1.2.2. La scomposizione teoretica del rito 1.2.2.1. Ideologia, simbolismo e ritualità

Fondamentale si rivela innanzitutto l'analisi dei termini "ideologia", "simbolismo" e "ritualità" al fine di comprendere il livello di articolazione interna di ogni manifestazione funeraria. Questo perché è anche plausibile che quanto noi rileviamo in un contesto archeologico, e siamo portati a interpretare come espressione rituale complessa, perché riteniamo scontato che a fondamento debbano esserci contenuti di particolare natura108, non sia piuttosto da leggere come semplice pratica sepolcrale.

Il significato da attribuire al termine "ideologia" fin dagli inizi viene a lungo dibattuto e ancora oggi non sembra si sia pervenuti a un accordo. L'accezione in cui viene usato varia a seconda delle prospettive adottate nell'analizzarlo.
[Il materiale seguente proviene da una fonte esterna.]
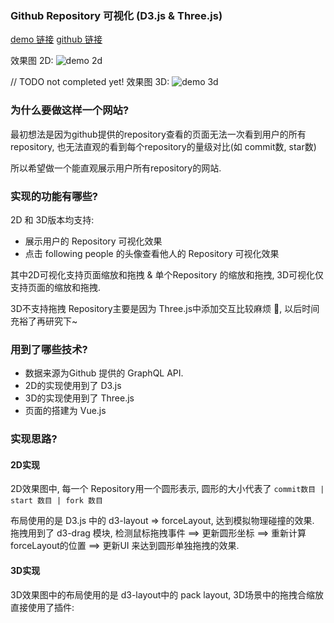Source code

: ### Github Repository 可视化 (D3.js & Three.js)

[demo 链接](https://ssthouse.github.io/github-visualization/)
[github 链接](https://github.com/ssthouse/github-visualization)

效果图 2D:
![demo 2d](https://raw.githubusercontent.com/ssthouse/d3-blog/master/github-visualization/img/visual-github-repo.gif)

// TODO not completed yet!
效果图 3D:
![demo 3d]()

### 为什么要做这样一个网站?

最初想法是因为github提供的repository查看的页面无法一次看到用户的所有 repository, 也无法直观的看到每个repository的量级对比(如 commit数, star数)

所以希望做一个能直观展示用户所有repository的网站.

### 实现的功能有哪些?

2D 和 3D版本均支持:

- 展示用户的 Repository 可视化效果
- 点击 following people 的头像查看他人的 Repository 可视化效果

其中2D可视化支持页面缩放和拖拽 & 单个Repository 的缩放和拖拽, 3D可视化仅支持页面的缩放和拖拽.

3D不支持拖拽 Repository主要是因为 Three.js中添加交互比较麻烦 :dog:, 以后时间充裕了再研究下~

### 用到了哪些技术?

- 数据来源为Github 提供的 GraphQL API.
- 2D的实现使用到了 D3.js
- 3D的实现使用到了 Three.js
- 页面的搭建为 Vue.js

### 实现思路?

#### 2D实现

2D效果图中, 每一个 Repository用一个圆形表示, 圆形的大小代表了 `commit数目 | start 数目 | fork 数目` 

布局使用的是 D3.js 中的 d3-layout => forceLayout, 达到模拟物理碰撞的效果. 拖拽用到了 d3-drag 模块, 检测鼠标拖拽事件 ==> 更新圆形坐标 ==> 重新计算 forceLayout的位置 ==> 更新UI 来达到圆形单独拖拽的效果.

#### 3D实现

3D效果图中的布局使用的是 d3-layout中的 pack layout, 3D场景中的拖拽合缩放直接使用了插件: 


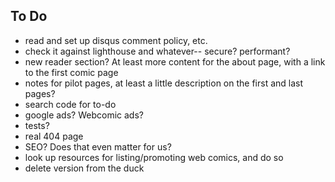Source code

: ## To Do

* read and set up disqus comment policy, etc.
* check it against lighthouse and whatever-- secure? performant?
* new reader section? At least more content for the about page, with a link to the first comic page
* notes for pilot pages, at least a little description on the first and last pages?
* search code for to-do
* google ads? Webcomic ads?
* tests?
* real 404 page
* SEO? Does that even matter for us?
* look up resources for listing/promoting web comics, and do so
* delete version from the duck

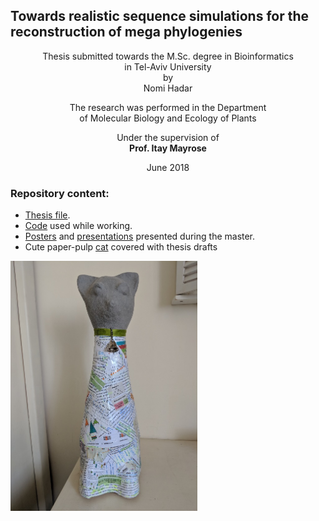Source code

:## Towards realistic sequence simulations for the reconstruction of mega phylogenies

<p align="center">
 Thesis submitted towards the M.Sc. degree in Bioinformatics<br/>
 in Tel-Aviv University<br/>
 by<br/>
 Nomi Hadar<br/>
</p>

<p align="center">
 The research was performed in the Department<br/>
 of Molecular Biology and Ecology of Plants<br/>
</p>

<p align="center">
 Under the supervision of<br/>
 <strong>Prof. Itay Mayrose</strong><br/>
</p>

<p align="center">
 June 2018<br/>
</p>


### Repository content:
- [Thesis file]("Thesis_June_2018.pdf").
- [Code]("code/") used while working.  
- [Posters]("posters/") and [presentations]("presentations/") presented during the master.
- Cute paper-pulp [cat](cathesis/) covered with thesis drafts 

<p align="left">
  <img width="299" height="400" src="cathesis/IMG_20180704_092941_1.jpg">
</p>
Secondo lo statunitense Fredric R. Jameson109, teorico delle correnti culturali, l'ideologia può assumere l'aspetto di un sistema di valori e credenze, o può essere considerata una funzione, ovvero l'espressione concettuale della prassi di un gruppo o classe sociale. Entrambe le prospettive devono essere considerate unitariamente onde evitare di cadere nella errata interpretazione della prima come uguaglianza tra sistema di valori e concreta pratica sociale, e la seconda come "falsa coscienza" di vecchia matrice marxista, ovvero l'adesione acritica dell'individuo al pensiero elaborato dal gruppo di appartenenza (anche a livello basilare, la famiglia). Si passa, dunque, da una visione che cala l'ideologia nel campo delle illusioni e delle credenze personali, a una che identifica la stessa con le rappresentazioni che l'individuo ha della realtà in cui vive. Concezioni che possono coesistere e che concorrono a definire le individualità e la mentalità del gruppo attraverso l'interazione sociale (neutral conception). E allo stesso tempo concezioni che possono divenire strumento di assoggettamento tramite la creazione di un apparato di legittimazione sociale delle ineguaglianze, soprattutto

106 Ivi: 35 107 Ivi: 37

108 Perché passiamo il dato attraverso il filtro della mentalità moderna o perché, esulando

da quanto siamo abituati a conoscere, lo valutiamo in modo complesso.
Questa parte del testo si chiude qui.